Premier Plan Benefit Highlights

Student Health Insurance 2018 - 2019 Plan Year for Most Full-time Undergraduate and Graduate Students

Below are very brief injury and illness benefit highlights of the 2018-19 Premier Plan Summary. Refer to the Description of Benefits brochure for benefit details, specific exclusions, and limitations.

PLAN MAXIMUM:

Unlimited

STUDENT DEDUCTIBLE:

  • Prescriptions have a separate $150 Plan Year Deductible from the medical and mental health deductibles in Schedules 2, and 3.
  • Not applicable under Schedule 1. (The Student Health Center and Counseling and Psychiatric Service are Schedule 1 Providers.)
  • Students must pay the first $200 per Plan Year under Schedule 2 before the Plan pays for Medically Necessary Covered Expenses. (The UnitedHealthcare [UHC] Options PPO Network are Schedule 2 Providers.)
  • Students must pay the first $250 per Plan Year under Schedule 3 before the Plan pays for Medically Necessary Covered Expenses. Any Deductible met under Schedule 2 is applied to the Schedule 3 Deductible. (Non-PPO Providers, including worldwide Providers, are Schedule 3 Providers.) 

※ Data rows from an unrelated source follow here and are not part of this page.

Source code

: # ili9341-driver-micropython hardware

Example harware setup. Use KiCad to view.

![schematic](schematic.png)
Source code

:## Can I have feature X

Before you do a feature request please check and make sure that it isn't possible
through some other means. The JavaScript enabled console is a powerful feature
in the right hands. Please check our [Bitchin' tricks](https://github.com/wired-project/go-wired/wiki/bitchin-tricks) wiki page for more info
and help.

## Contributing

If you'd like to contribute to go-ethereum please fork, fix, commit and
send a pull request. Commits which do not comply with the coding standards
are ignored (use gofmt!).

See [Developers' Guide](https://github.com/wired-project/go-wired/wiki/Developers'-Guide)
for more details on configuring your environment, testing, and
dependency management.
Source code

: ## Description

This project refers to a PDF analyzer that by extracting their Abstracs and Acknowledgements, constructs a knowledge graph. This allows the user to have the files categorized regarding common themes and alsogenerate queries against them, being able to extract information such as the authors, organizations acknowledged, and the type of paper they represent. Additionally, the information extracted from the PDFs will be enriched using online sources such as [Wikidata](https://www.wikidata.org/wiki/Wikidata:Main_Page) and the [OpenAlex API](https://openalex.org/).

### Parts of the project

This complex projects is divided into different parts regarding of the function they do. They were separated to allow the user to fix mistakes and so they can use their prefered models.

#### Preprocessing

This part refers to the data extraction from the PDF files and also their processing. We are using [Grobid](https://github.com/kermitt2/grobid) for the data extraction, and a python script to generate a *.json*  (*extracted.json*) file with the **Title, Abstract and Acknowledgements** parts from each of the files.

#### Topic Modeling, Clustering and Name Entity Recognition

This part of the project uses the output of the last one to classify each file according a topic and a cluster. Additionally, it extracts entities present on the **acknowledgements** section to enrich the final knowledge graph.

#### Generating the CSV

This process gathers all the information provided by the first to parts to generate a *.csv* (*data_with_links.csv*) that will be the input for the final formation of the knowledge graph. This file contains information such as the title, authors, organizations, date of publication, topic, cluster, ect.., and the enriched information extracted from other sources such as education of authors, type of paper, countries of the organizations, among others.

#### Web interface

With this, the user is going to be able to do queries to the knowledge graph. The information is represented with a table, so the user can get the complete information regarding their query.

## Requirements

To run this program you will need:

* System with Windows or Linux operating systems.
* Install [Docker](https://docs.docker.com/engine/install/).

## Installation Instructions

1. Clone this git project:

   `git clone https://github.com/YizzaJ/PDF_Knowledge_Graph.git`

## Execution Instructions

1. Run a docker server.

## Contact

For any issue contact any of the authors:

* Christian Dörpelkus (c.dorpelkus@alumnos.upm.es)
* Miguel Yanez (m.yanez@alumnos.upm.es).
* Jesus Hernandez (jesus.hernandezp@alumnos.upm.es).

CO-PAYMENT COLLECTED AT THE TIME OF SERVICE:

  • $15 co-payment for covered Tier 1 medications,
  • $10 for a Schedule 1, Covered and Medically Necessary Outpatient Primary Care or Mental Health Visit (no deductible, 100% of Student Health Center or Counseling and Psychiatric Service billed charges after co-pay),
  • $25 for a Schedule 2, Covered and Medically Necessary Outpatient Physician Visit or Mental Health Visit (deductible applies, 100% of visit charge after co-pay, 90% of most other charges), 
  • $50 for a Schedule 2 & 3, Covered and Medically Necessary Urgent Care Visit (deductible applies, 100% of reasonable visit charge after co-pay, 90% of most other charges), and
  • $100 for a Schedule 2 & 3, Covered Emergency Room Services that meet the definition of Medical Emergency in the Plan documents (deductible applies, 100% of reasonable charges after co-pay).

CO-INSURANCE:

Co-insurance is the percent of Covered Expenses that the Plan will pay after applicable Deductibles and Co-payments. Insureds are responsible for the balance of remaining charges. The following represents typical co-insurance for the Premier Plan:

  • Tier 2 and 3 medications, 80% of medication, pre-authorization  (PA) is required for some specialty medications,
  • Schedule 1, 100% of Student Health Center and Counseling and Psychiatric Covered Expenses, after a $10 co-payment for a visit to diagnose, consult, or treat an illness or injury
  • Schedule 2, 90% of Preferred Allowance of UHC PPO Choice Plus Network Provider's Covered Expenses, and
  • Schedule 3, 70% of other worldwide Provider's Covered Expenses.

OUT-OF-POCKET MAXIMUM:

Once a student has met the applicable out-of-pocket maximum, the Plan pays 100% of covered expenses. The Out-Of-Pocket maximum for Covered Medical and Mental Health Expenses is: 

  •  $5,000 per insured for In-Network benefits not to exceed $10,000 per family; and,
  •  $12,500 per insured for Out-of-Network benefits.